Recommendation: If these items can be re-directed, redirect them to a different OU and make sure proper OU security is set.
Check Tombstone Lifetime / AD Recycle Bin
If the Active Directory Recycle Bin is not enabled, enable it!
The following PowerShell code can be used to see what the current Tombstone Lifetime is:
Write-Output “Get Tombstone Setting `r”
Import-Module ActiveDirectory
$ADForestconfigurationNamingContext = (Get-ADRootDSE).configurationNamingContext
$DirectoryServicesConfigPartition = Get-ADObject -Identity “CN=Directory Service,CN=Windows NT,CN=Services,$ADForestconfigurationNamingContext” -Partition $ADForestconfigurationNamingContext -Properties *
$TombstoneLifetime = $DirectoryServicesConfigPartition.tombstoneLifetime
Write-Output “Active Directory’s Tombstone Lifetime is set to $TombstoneLifetime days `r “Note that no value returned means the tombstone lifetime setting is set to 60 days (default for AD forests installed with Windows 2003 or older).
Recommendation: If it is not set to 180 days, set it to 180 days. If the AD recycle bin is not enabled, enable it!
Check to see if Sysmon is installed on the Domain Controllers
Recommendation: If Sysmon is not installed, work on getting it installed and configured on the Domain Controllers at a bare minimum
Check Domain Controller Firewall Settings
This may require a conversation with your Information Security team to understand how the Firewalls are configured that sit in front of the Domain Controllers. You want to make sure the bare minimum number of ports are enabled for client traffic and that admin ports are only able to be accessed by admins.
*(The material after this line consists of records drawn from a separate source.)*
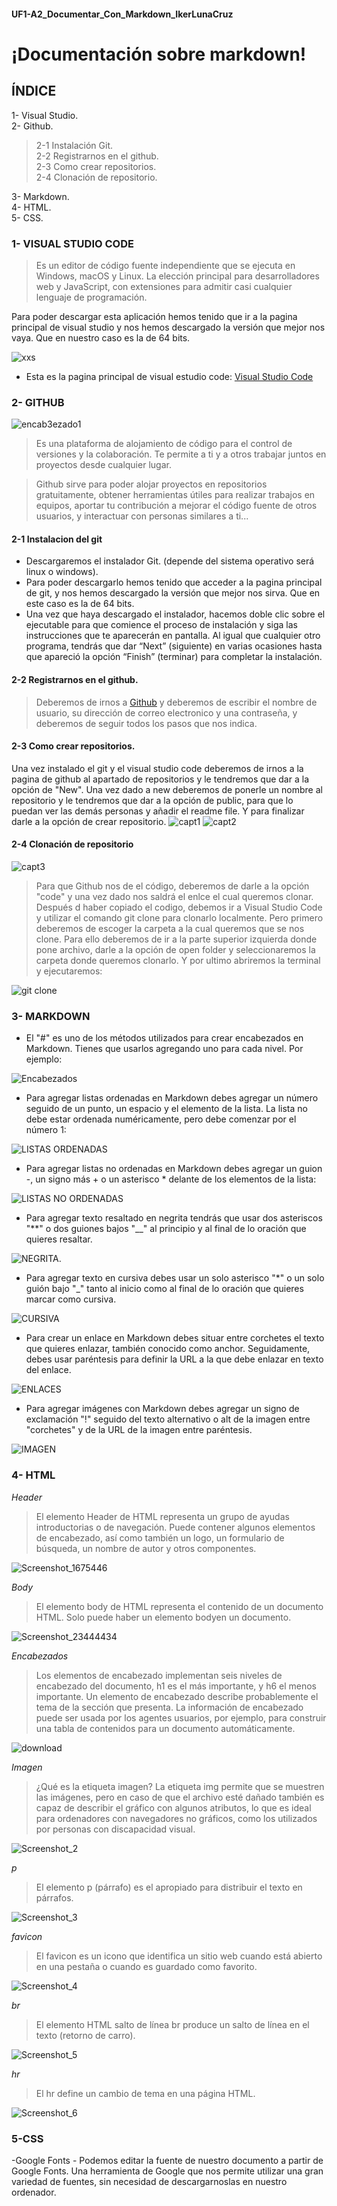 #### UF1-A2_Documentar_Con_Markdown_IkerLunaCruz
# ¡Documentación sobre markdown!

## ÍNDICE
1- Visual Studio.  
2- Github.    
  >2-1 Instalación Git.  
  2-2 Registrarnos en el github.    
  2-3 Como crear repositorios.    
  >2-4 Clonación de repositorio. 
  
3- Markdown.  
4- HTML.  
5- CSS.


### 1- VISUAL STUDIO CODE

>Es un editor de código fuente independiente que se ejecuta en Windows, macOS y Linux. La elección principal para desarrolladores web y JavaScript, con extensiones para admitir casi cualquier lenguaje de programación.

Para poder descargar esta aplicación hemos tenido que ir a la pagina principal de visual studio y nos hemos descargado la versión que mejor nos vaya. Que en nuestro caso es la de 64 bits.

![xxs](https://www.thewindowsclub.com/wp-content/uploads/2019/07/Visual-Studio-Code-Insider.png)


- Esta es la pagina principal de visual estudio code:   [Visual Studio Code](https://code.visualstudio.com/ "Visual Studio Code")

### 2- GITHUB
![encab3ezado1](https://user-images.githubusercontent.com/90915761/196219390-0f938f49-8053-46b6-8f10-d235097671e2.png)

>Es una plataforma de alojamiento de código para el control de versiones y la colaboración. Te permite a ti y a otros trabajar juntos en proyectos desde cualquier lugar.

>Github sirve para poder alojar proyectos en repositorios gratuitamente, obtener herramientas útiles para realizar trabajos en equipos, aportar tu contribución a mejorar el código fuente de otros usuarios, y interactuar con personas similares a ti...

#### 2-1 Instalacion del git

- Descargaremos el instalador Git. (depende del sistema operativo será linux o windows).
- Para poder descargarlo hemos tenido que acceder a la pagina principal de git, y nos hemos descargado la versión que mejor nos sirva. Que en este caso es la de 64 bits.
- Una vez que haya descargado el instalador, hacemos doble clic sobre el ejecutable para que comience el proceso de instalación y siga las instrucciones que te aparecerán en pantalla. Al igual que cualquier otro programa, tendrás que dar “Next” (siguiente) en varias ocasiones hasta que apareció la opción “Finish” (terminar) para completar la instalación.

#### 2-2 Registrarnos en el github.

>Deberemos de irnos a [Github](https://github.com/) y deberemos de escribir el nombre de usuario, su dirección de correo electronico y una contraseña, y deberemos de seguir todos los pasos que nos indica.

#### 2-3 Como crear repositorios.

Una vez instalado el git y el visual studio code deberemos de irnos a la pagina de github al apartado de repositorios y le tendremos que dar a la opción de "New". Una vez dado a new deberemos de ponerle un nombre al repositorio y le tendremos que dar a la opción de public, para que lo puedan ver las demás personas y añadir el readme file. Y para finalizar darle a la opción de crear repositorio.
![capt1](https://user-images.githubusercontent.com/90915761/194951424-bc54cfcb-d8b0-417e-9a4d-bc3d545c11ff.png)
![capt2](https://user-images.githubusercontent.com/90915761/194952406-7df94f9b-4c4f-41e8-9077-9efcf5eeb421.png)

#### 2-4 Clonación de repositorio 


![capt3](https://user-images.githubusercontent.com/90915761/194954895-63549384-def9-463c-a575-bcca4bac23b0.png)

>Para que Github nos de el código, deberemos de darle a la opción "code" y una vez dado nos saldrá el enlce el cual queremos clonar.
Después d haber copiado el codigo, debemos ir a Visual Studio Code y utilizar el comando git clone para clonarlo localmente. Pero primero deberemos de escoger la carpeta a la cual queremos que se nos clone. Para ello deberemos de ir a la parte superior izquierda donde pone archivo, darle a la opción de open folder y seleccionaremos la carpeta donde queremos clonarlo. Y por ultimo abriremos la terminal y ejecutaremos:

![git clone](https://user-images.githubusercontent.com/90915761/196207598-cdbdcab0-4526-4acb-b48e-6b2661a09862.png)

### 3- MARKDOWN

- El "#" es uno de los métodos utilizados para crear encabezados en Markdown. Tienes que usarlos agregando uno para cada nivel. Por ejemplo:

![Encabezados](https://user-images.githubusercontent.com/90915761/196219108-7006fc63-aec1-49b9-8b42-6e74e16470ad.png) 

- Para agregar listas ordenadas en Markdown debes agregar un número seguido de un punto, un espacio y el elemento de la lista. La lista no debe estar ordenada numéricamente, pero debe comenzar por el número 1:

![LISTAS ORDENADAS](https://user-images.githubusercontent.com/90915761/196225096-0bd8cdd5-4b65-4cbd-83fd-a398ed963906.png)

- Para agregar listas no ordenadas en Markdown debes agregar un guion -, un signo más + o un asterisco * delante de los elementos de la lista:

![LISTAS NO ORDENADAS](https://user-images.githubusercontent.com/90915761/196225457-6f83aedd-f5f8-4959-b7a8-34bafa6f5752.png)

- Para agregar texto resaltado en negrita tendrás que usar dos asteriscos "**" o dos guiones bajos "__" al principio y al final de lo oración que quieres resaltar.

![NEGRITA](https://user-images.githubusercontent.com/90915761/196226797-e67e162d-1c98-4137-bf9e-8fda8edb917a.png).

- Para agregar texto en cursiva debes usar un solo asterisco "*" o un solo guión bajo "_" tanto al inicio como al final de lo oración que quieres marcar como cursiva.

![CURSIVA](https://user-images.githubusercontent.com/90915761/196227126-35086c2f-1f6c-4a6a-8f37-ecebaa364f9c.png)

- Para crear un enlace en Markdown debes situar entre corchetes el texto que quieres enlazar, también conocido como anchor. Seguidamente, debes usar paréntesis para definir la URL a la que debe enlazar en texto del enlace.

![ENLACES](https://user-images.githubusercontent.com/90915761/196227464-a840c40d-9899-484e-96a9-2adfb73fd1d9.png)

- Para agregar imágenes con Markdown debes agregar un signo de exclamación "!" seguido del texto alternativo o alt de la imagen entre "corchetes" y de la URL de la imagen entre paréntesis.

![IMAGEN](https://user-images.githubusercontent.com/90915761/196228217-cd0141f6-1089-4cf7-a210-a71481e88270.png)

### 4- HTML

*Header*
>El elemento Header de HTML representa un grupo de ayudas introductorias o de navegación. Puede contener algunos elementos de encabezado, así como también un logo, un formulario de búsqueda, un nombre de autor y otros componentes.

![Screenshot_1675446](https://user-images.githubusercontent.com/90915761/197575734-948b28e4-0984-4573-9eb1-10916d9416d3.png)

*Body*
>El elemento body de HTML representa el contenido de un documento HTML. Solo puede haber un elemento bodyen un documento.

![Screenshot_23444434](https://user-images.githubusercontent.com/90915761/197577086-c78121f6-19c2-41e7-8f73-7cb24f3e86f9.png)

*Encabezados*
>Los elementos de encabezado implementan seis niveles de encabezado del documento, h1 es el más importante, y h6 el menos importante. Un elemento de encabezado describe probablemente el tema de la sección que presenta. La información de encabezado puede ser usada por los agentes usuarios, por ejemplo, para construir una tabla de contenidos para un documento automáticamente.

![download](https://user-images.githubusercontent.com/90915761/197577840-bf3696f3-4d6c-4896-907c-ce7a46e48532.jpg)

*Imagen*
>¿Qué es la etiqueta imagen?
La etiqueta img permite que se muestren las imágenes, pero en caso de que el archivo esté dañado también es capaz de describir el gráfico con algunos atributos, lo que es ideal para ordenadores con navegadores no gráficos, como los utilizados por personas con discapacidad visual.

![Screenshot_2](https://user-images.githubusercontent.com/90915761/197579621-0f4f49b6-feb6-43d7-867f-80984953ae1d.png)

*p*
>El elemento p (párrafo) es el apropiado para distribuir el texto en párrafos.

![Screenshot_3](https://user-images.githubusercontent.com/90915761/197580071-d9d75d5c-7d46-4b93-b241-bbb2c038d202.png)

*favicon*
>El favicon es un icono que identifica un sitio web cuando está abierto en una pestaña o cuando es guardado como favorito.

![Screenshot_4](https://user-images.githubusercontent.com/90915761/197580581-9ab47fb7-cf84-456a-9d8c-5cbab7e2ded7.png)

*br*
>El elemento HTML salto de línea br produce un salto de línea en el texto (retorno de carro).

![Screenshot_5](https://user-images.githubusercontent.com/90915761/197580989-85736cd8-6c3a-4df5-9cc5-d173086d095e.png)

*hr*
>El hr define un cambio de tema en una página HTML.

![Screenshot_6](https://user-images.githubusercontent.com/90915761/197581541-dbde60f4-e4d0-40b7-9889-12951df05894.png)

###  5-CSS

-Google Fonts - Podemos editar la fuente de nuestro documento a partir de Google Fonts. Una herramienta de Google que nos permite utilizar una gran variedad de fuentes, sin necesidad de descargarnoslas en nuestro ordenador. 
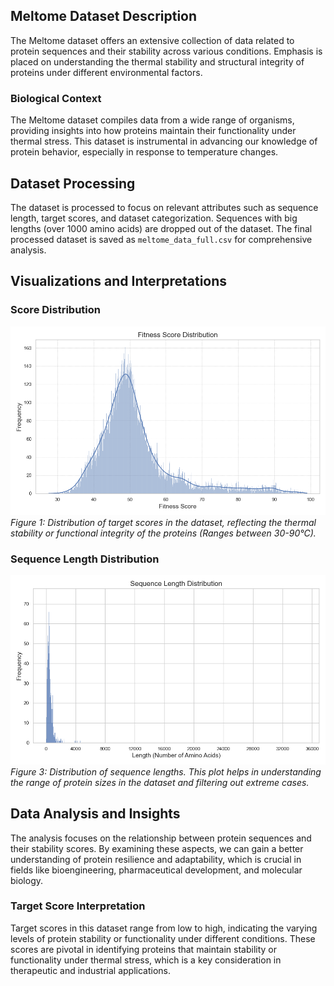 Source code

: ## Meltome Dataset Description
The Meltome dataset offers an extensive collection of data related to protein sequences and their stability across various conditions. Emphasis is placed on understanding the thermal stability and structural integrity of proteins under different environmental factors.

### Biological Context
The Meltome dataset compiles data from a wide range of organisms, providing insights into how proteins maintain their functionality under thermal stress. This dataset is instrumental in advancing our knowledge of protein behavior, especially in response to temperature changes.

## Dataset Processing
The dataset is processed to focus on relevant attributes such as sequence length, target scores, and dataset categorization. Sequences with big lengths (over 1000 amino acids) are dropped out of the dataset. The final processed dataset is saved as `meltome_data_full.csv` for comprehensive analysis.

## Visualizations and Interpretations

### Score Distribution
![Score Distribution](./plots/score.png)
*Figure 1: Distribution of target scores in the dataset, reflecting the thermal stability or functional integrity of the proteins (Ranges between 30-90°C).*

### Sequence Length Distribution
![Sequence Length Distribution](./plots/seq_len.png)
*Figure 3: Distribution of sequence lengths. This plot helps in understanding the range of protein sizes in the dataset and filtering out extreme cases.*

## Data Analysis and Insights
The analysis focuses on the relationship between protein sequences and their stability scores. By examining these aspects, we can gain a better understanding of protein resilience and adaptability, which is crucial in fields like bioengineering, pharmaceutical development, and molecular biology.

### Target Score Interpretation
Target scores in this dataset range from low to high, indicating the varying levels of protein stability or functionality under different conditions. These scores are pivotal in identifying proteins that maintain stability or functionality under thermal stress, which is a key consideration in therapeutic and industrial applications.

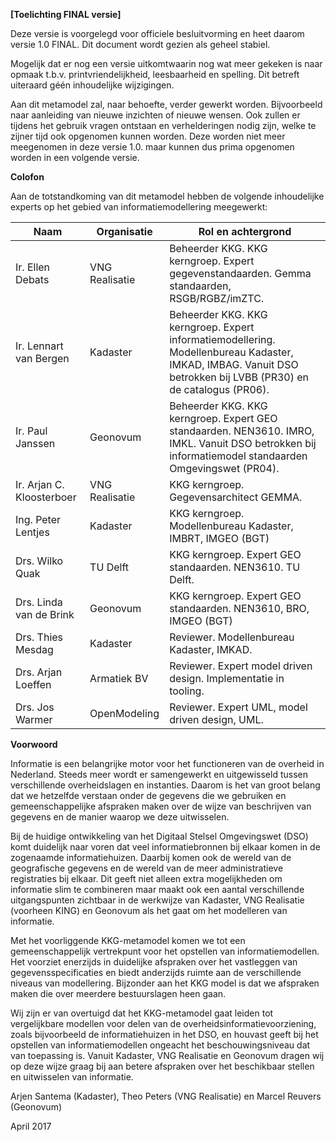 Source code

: **[Toelichting FINAL versie]**

Deze versie is voorgelegd voor officiele besluitvorming en heet daarom versie
1.0 FINAL. Dit document wordt gezien als geheel stabiel.

Mogelijk dat er nog een versie uitkomtwaarin nog wat meer gekeken is naar opmaak
t.b.v. printvriendelijkheid, leesbaarheid en spelling. Dit betreft uiteraard
géén inhoudelijke wijzigingen.

Aan dit metamodel zal, naar behoefte, verder gewerkt worden. Bijvoorbeeld naar
aanleiding van nieuwe inzichten of nieuwe wensen. Ook zullen er tijdens het
gebruik vragen ontstaan en verhelderingen nodig zijn, welke te zijner tijd ook
opgenomen kunnen worden. Deze worden niet meer meegenomen in deze versie 1.0.
maar kunnen dus prima opgenomen worden in een volgende versie.

**Colofon**

Aan de totstandkoming van dit metamodel hebben de volgende inhoudelijke experts
op het gebied van informatiemodellering meegewerkt:

| Naam                      | Organisatie    | Rol en achtergrond                                                                                                                                              |
|---------------------------|----------------|-----------------------------------------------------------------------------------------------------------------------------------------------------------------|
| Ir. Ellen Debats          | VNG Realisatie | Beheerder KKG. KKG kerngroep. Expert gegevenstandaarden. Gemma standaarden, RSGB/RGBZ/imZTC.                                                                    |
| Ir. Lennart van Bergen    | Kadaster       | Beheerder KKG. KKG kerngroep. Expert informatiemodellering. Modellenbureau Kadaster, IMKAD, IMBAG. Vanuit DSO betrokken bij LVBB (PR30) en de catalogus (PR06). |
| Ir. Paul Janssen          | Geonovum       | Beheerder KKG. KKG kerngroep. Expert GEO standaarden. NEN3610. IMRO, IMKL. Vanuit DSO betrokken bij informatiemodel standaarden Omgevingswet (PR04).            |
| Ir. Arjan C. Kloosterboer | VNG Realisatie | KKG kerngroep. Gegevensarchitect GEMMA.                                                                                                                         |
| Ing. Peter Lentjes        | Kadaster       | KKG kerngroep. Modellenbureau Kadaster, IMBRT, IMGEO (BGT)                                                                                                      |
| Drs. Wilko Quak           | TU Delft       | KKG kerngroep. Expert GEO standaarden. NEN3610. TU Delft.                                                                                                       |
| Drs. Linda van de Brink   | Geonovum       | KKG kerngroep. Expert GEO standaarden. NEN3610, BRO, IMGEO (BGT)                                                                                                |
| Drs. Thies Mesdag         | Kadaster       | Reviewer. Modellenbureau Kadaster, IMKAD.                                                                                                                       |
| Drs. Arjan Loeffen        | Armatiek BV    | Reviewer. Expert model driven design. Implementatie in tooling.                                                                                                 |
| Drs. Jos Warmer           | OpenModeling   | Reviewer. Expert UML, model driven design, UML.                                                                                                                 |

**Voorwoord**

Informatie is een belangrijke motor voor het functioneren van de overheid in
Nederland. Steeds meer wordt er samengewerkt en uitgewisseld tussen
verschillende overheidslagen en instanties. Daarom is het van groot belang dat
we hetzelfde verstaan onder de gegevens die we gebruiken en gemeenschappelijke
afspraken maken over de wijze van beschrijven van gegevens en de manier waarop
we deze uitwisselen.

Bij de huidige ontwikkeling van het Digitaal Stelsel Omgevingswet (DSO) komt
duidelijk naar voren dat veel informatiebronnen bij elkaar komen in de
zogenaamde informatiehuizen. Daarbij komen ook de wereld van de geografische
gegevens en de wereld van de meer administratieve registraties bij elkaar. Dit
geeft niet alleen extra mogelijkheden om informatie slim te combineren maar
maakt ook een aantal verschillende uitgangspunten zichtbaar in de werkwijze van
Kadaster, VNG Realisatie (voorheen KING) en Geonovum als het gaat om het modelleren van informatie.

Met het voorliggende KKG-metamodel komen we tot een gemeenschappelijk
vertrekpunt voor het opstellen van informatiemodellen. Het voorziet enerzijds in
duidelijke afspraken over het vastleggen van gegevensspecificaties en biedt
anderzijds ruimte aan de verschillende niveaus van modellering. Bijzonder aan
het KKG model is dat we afspraken maken die over meerdere bestuurslagen heen
gaan.

Wij zijn er van overtuigd dat het KKG-metamodel gaat leiden tot vergelijkbare
modellen voor delen van de overheidsinformatievoorziening, zoals bijvoorbeeld de
informatiehuizen in het DSO, en houvast geeft bij het opstellen van
informatiemodellen ongeacht het beschouwingsniveau dat van toepassing is. Vanuit
Kadaster, VNG Realisatie en Geonovum dragen wij op deze wijze graag bij aan betere
afspraken over het beschikbaar stellen en uitwisselen van informatie.

Arjen Santema (Kadaster), Theo Peters (VNG Realisatie) en Marcel Reuvers (Geonovum)

April 2017
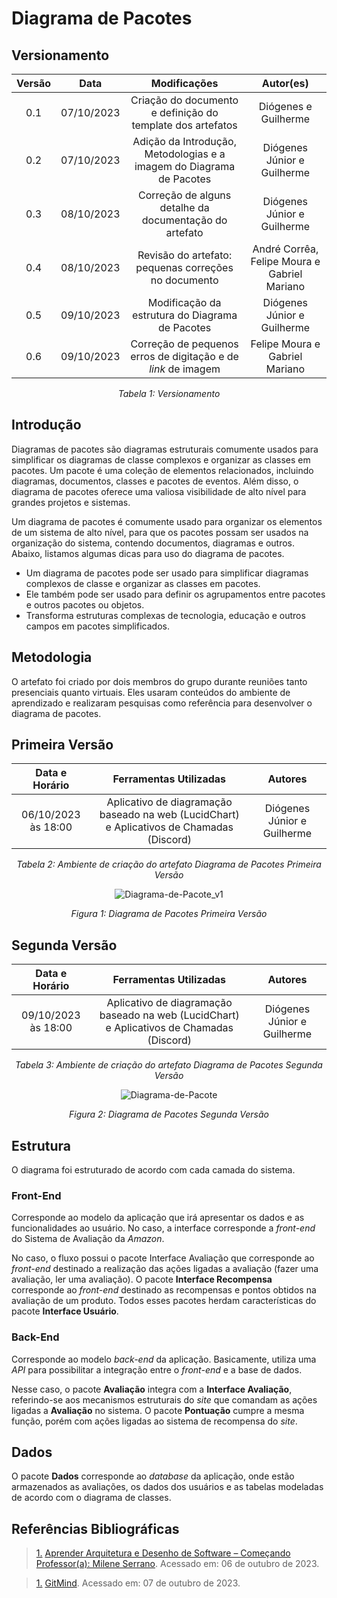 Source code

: # Diagrama de Pacotes


## Versionamento

<center>

| **Versão** | **Data** | **Modificações** | **Autor(es)** |
| :--: | :--: | :--: | :--: |
| 0.1 | 07/10/2023 | Criação do documento e definição do template dos artefatos | Diógenes e Guilherme |
| 0.2 | 07/10/2023 | Adição da Introdução, Metodologias e a imagem do Diagrama de Pacotes | Diógenes Júnior e Guilherme |
| 0.3 | 08/10/2023 | Correção de alguns detalhe da documentação do artefato | Diógenes Júnior e Guilherme |
| 0.4 | 08/10/2023 | Revisão do artefato: pequenas correções no documento | André Corrêa, Felipe Moura e Gabriel Mariano |
| 0.5 | 09/10/2023 | Modificação da estrutura do Diagrama de Pacotes | Diógenes Júnior e Guilherme |
| 0.6 | 09/10/2023 | Correção de pequenos erros de digitação e de *link* de imagem | Felipe Moura e Gabriel Mariano |

*Tabela 1: Versionamento*

</center>


## Introdução

Diagramas de pacotes são diagramas estruturais comumente usados para simplificar os diagramas de classe complexos e organizar as classes em pacotes. Um pacote é uma coleção de elementos relacionados, incluindo diagramas, documentos, classes e pacotes de eventos. Além disso, o diagrama de pacotes oferece uma valiosa visibilidade de alto nível para grandes projetos e sistemas.

Um diagrama de pacotes é comumente usado para organizar os elementos de um sistema de alto nível, para que os pacotes possam ser usados ​​na organização do sistema, contendo documentos, diagramas e outros. Abaixo, listamos algumas dicas para uso do diagrama de pacotes.

- Um diagrama de pacotes pode ser usado para simplificar diagramas complexos de classe e organizar as classes em pacotes.
- Ele também pode ser usado para definir os agrupamentos entre pacotes e outros pacotes ou objetos.
- Transforma estruturas complexas de tecnologia, educação e outros campos em pacotes simplificados.

## Metodologia

O artefato foi criado por dois membros do grupo durante reuniões tanto presenciais quanto virtuais. Eles usaram conteúdos do ambiente de aprendizado e realizaram pesquisas como referência para desenvolver o diagrama de pacotes.

## Primeira Versão

<center>

| **Data e Horário** | **Ferramentas Utilizadas** | **Autores** |
| :--: | :--: | :--: |
| 06/10/2023 às 18:00 | Aplicativo de diagramação baseado na web (LucidChart) e Aplicativos de Chamadas (Discord) | Diógenes Júnior e Guilherme |

*Tabela 2: Ambiente de criação do artefato Diagrama de Pacotes Primeira Versão*

![Diagrama-de-Pacote_v1](../../../Assets/Modelagem/Diagrama_de_pacotes_v1.jpg)

*Figura 1: Diagrama de Pacotes Primeira Versão*

</center>

## Segunda Versão

<center>

| **Data e Horário** | **Ferramentas Utilizadas** | **Autores** |
| :--: | :--: | :--: |
| 09/10/2023 às 18:00 | Aplicativo de diagramação baseado na web (LucidChart) e Aplicativos de Chamadas (Discord) | Diógenes Júnior e Guilherme |

*Tabela 3: Ambiente de criação do artefato Diagrama de Pacotes Segunda Versão*

![Diagrama-de-Pacote](../../../Assets/Modelagem/Diagrama_de_Pacotes.png)

*Figura 2: Diagrama de Pacotes Segunda Versão*

</center>

## Estrutura

O diagrama foi estruturado de acordo com cada camada do sistema.

### Front-End

Corresponde ao modelo da aplicação que irá apresentar os dados e as funcionalidades ao usuário. No caso, a interface corresponde a *front-end* do Sistema de Avaliação da *Amazon*.

No caso, o fluxo possui o pacote Interface Avaliação que corresponde ao *front-end* destinado a realização das ações ligadas a avaliação (fazer uma avaliação, ler uma avaliação). O pacote **Interface Recompensa** corresponde ao *front-end* destinado as recompensas e pontos obtidos na avaliação de um produto. Todos esses pacotes herdam características do pacote **Interface Usuário**.

### Back-End

Corresponde ao modelo *back-end* da aplicação. Basicamente, utiliza uma *API* para possibilitar a integração entre o *front-end* e a base de dados.

Nesse caso, o pacote **Avaliação** integra com a **Interface Avaliação**, referindo-se aos mecanismos estruturais do *site* que comandam as ações ligadas a **Avaliação** no sistema. O pacote **Pontuação** cumpre a mesma função, porém com ações ligadas ao sistema de recompensa do *site*.

## Dados

O pacote **Dados** corresponde ao *database* da aplicação, onde estão armazenados as avaliações, os dados dos usuários e as tabelas modeladas de acordo com o diagrama de classes.

## Referências Bibliográficas
> <a id="FTF1Ref" href="#FTF1">1.</a> [Aprender Arquitetura e Desenho de Software – Começando Professor(a): Milene Serrano](https://aprender3.unb.br/course/view.php?id=19535&section=1). Acessado em: 06 de outubro de 2023.

> <a id="FTF1Ref" href="#FTF1">1.</a> [GitMind](https://gitmind.com/pt/diagrama-de-pacotes.html). Acessado em: 07 de outubro de 2023.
Recommendation: Review security with Information Security Team, and enable the Windows Firewall on all Domain Controllers and manage it with Group Policy. This also acts as an East/West traffic block so if someone gets into one server on the prod network they don’t automatically have RDP access per say to another DC on the same network segment. Setup monitoring for any RDP sessions, successful ones, and failures (including firewall logs). This will verify anyone RDP’ing to the DCs is legit, and will also help track down threat actors on the network. One of the first things threat actors will try to do is see if they have RDP access to the Domain Controllers, this is good information to send to the SOC or InfoSec.
Check to see if RPC Ports are restricted
Recommendation: If RPC Ports have not been limited on the Domain Controllers, limit them to a few ports, say 100, or 1,000, and then make the associated changes to firewall rules.
Check Time Settings on the Domain Controller running PDC Emulator
Many people know that the clients that talk to the Domain Controllers have to have the correct time, but it is super important that you are pulling a correct time source for your Domain Controllers.
Recommendation: Make sure the Domain Controllers, more specifically the Domain Controller with the PDC FSMO role is pulling its time from a trusted source. It might also be worth writing a script to monitor this as well.
Verify FSMO Role Holder(s), Global Catalog Servers, & Backups
Verify who is running the FSMO roles for your Domain(s). Make all DCs a Global Catalog if you have a single-domain forest. Verify how AD is being backed up.
Recommendation: Depending on your specific situation you may not be able to run all FSMO roles on one DC. In my jobs I have been able to. This allows you to target this DC as the DC to be backed up, snapshotted, etc. If you are running a single-domain forest, make sure all DCs are a global catalog.
Check Trusts
Check to see if there are any trusts configured for the domain.
Recommendation: If there are any trusts, figure out if they are still needed, and make sure there is documentation on why these trusts are setup and when they can be unconfigured.
Check Sites & Services for IP Configuration
Check AD Sites & Services for configuration of IP ranges. Make yourself familiar with how this setup and why it is setup the way it is.
Recommendation: Take notes on if Sites & Services is being used. If it is being used understand the network ranges and why it is configured the way it is. If priority is being given, understand why.